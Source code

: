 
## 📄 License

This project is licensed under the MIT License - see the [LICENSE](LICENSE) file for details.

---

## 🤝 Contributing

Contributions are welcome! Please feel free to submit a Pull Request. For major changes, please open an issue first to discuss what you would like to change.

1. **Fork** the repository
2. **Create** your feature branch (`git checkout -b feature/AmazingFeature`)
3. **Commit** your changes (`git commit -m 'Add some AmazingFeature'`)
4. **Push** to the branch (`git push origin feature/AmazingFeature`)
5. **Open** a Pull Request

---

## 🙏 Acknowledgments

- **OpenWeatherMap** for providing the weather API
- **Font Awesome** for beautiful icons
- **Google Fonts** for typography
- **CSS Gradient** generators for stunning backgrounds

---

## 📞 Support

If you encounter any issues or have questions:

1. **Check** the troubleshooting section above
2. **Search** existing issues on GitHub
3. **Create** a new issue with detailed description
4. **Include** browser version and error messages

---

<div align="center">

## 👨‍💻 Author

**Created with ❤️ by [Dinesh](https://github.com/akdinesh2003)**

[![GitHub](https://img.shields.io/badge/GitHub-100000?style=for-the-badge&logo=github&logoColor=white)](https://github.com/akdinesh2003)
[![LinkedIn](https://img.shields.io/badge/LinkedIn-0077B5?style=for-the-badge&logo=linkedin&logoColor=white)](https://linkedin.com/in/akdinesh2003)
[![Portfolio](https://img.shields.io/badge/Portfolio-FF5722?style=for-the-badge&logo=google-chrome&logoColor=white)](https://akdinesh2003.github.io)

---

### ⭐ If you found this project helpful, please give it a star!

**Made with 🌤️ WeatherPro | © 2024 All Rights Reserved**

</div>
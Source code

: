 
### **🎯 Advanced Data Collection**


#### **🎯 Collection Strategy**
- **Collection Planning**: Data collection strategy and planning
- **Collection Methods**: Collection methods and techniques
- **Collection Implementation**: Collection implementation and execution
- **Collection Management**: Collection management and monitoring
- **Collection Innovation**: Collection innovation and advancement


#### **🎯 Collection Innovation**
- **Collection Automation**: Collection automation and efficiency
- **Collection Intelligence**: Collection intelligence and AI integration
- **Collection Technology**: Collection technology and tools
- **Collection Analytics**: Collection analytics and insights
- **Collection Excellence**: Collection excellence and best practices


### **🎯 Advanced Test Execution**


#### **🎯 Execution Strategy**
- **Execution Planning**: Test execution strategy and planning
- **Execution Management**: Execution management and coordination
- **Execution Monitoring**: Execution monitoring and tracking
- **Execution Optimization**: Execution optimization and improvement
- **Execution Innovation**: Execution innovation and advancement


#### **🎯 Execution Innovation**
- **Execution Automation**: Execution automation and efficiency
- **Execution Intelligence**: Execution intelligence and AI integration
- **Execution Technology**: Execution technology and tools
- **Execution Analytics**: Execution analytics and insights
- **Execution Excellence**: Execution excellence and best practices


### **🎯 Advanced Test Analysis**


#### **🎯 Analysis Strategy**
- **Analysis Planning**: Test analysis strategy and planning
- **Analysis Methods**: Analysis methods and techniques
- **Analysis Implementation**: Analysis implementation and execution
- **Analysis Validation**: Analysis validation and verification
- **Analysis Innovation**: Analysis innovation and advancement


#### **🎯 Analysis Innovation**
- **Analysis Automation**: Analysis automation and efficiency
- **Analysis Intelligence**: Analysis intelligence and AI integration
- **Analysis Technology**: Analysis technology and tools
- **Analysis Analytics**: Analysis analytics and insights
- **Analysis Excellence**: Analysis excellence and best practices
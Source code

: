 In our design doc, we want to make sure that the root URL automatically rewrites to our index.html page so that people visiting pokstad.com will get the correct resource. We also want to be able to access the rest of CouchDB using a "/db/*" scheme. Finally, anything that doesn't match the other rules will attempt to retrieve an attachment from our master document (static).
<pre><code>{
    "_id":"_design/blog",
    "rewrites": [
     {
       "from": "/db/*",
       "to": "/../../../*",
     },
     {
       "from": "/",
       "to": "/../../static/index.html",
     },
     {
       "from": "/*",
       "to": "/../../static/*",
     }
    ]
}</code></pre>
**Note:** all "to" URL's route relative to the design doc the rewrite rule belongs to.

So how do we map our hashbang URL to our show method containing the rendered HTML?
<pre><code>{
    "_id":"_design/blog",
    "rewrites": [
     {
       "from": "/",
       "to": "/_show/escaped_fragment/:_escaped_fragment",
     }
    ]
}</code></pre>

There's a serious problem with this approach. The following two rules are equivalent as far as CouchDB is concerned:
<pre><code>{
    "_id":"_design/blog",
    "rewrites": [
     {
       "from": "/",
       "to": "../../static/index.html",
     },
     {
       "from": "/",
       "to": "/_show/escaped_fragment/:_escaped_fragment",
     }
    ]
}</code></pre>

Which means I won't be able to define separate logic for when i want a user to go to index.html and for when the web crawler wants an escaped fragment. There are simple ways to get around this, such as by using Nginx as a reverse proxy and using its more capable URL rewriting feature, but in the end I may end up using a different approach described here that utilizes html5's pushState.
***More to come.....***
=====
_Required action_:
The answer should consist of all lines from the records above that hold the word "practices".

_Exercise answer_:
- **Collection Excellence**: Collection excellence and best practices
- **Execution Excellence**: Execution excellence and best practices
- **Analysis Excellence**: Analysis excellence and best practices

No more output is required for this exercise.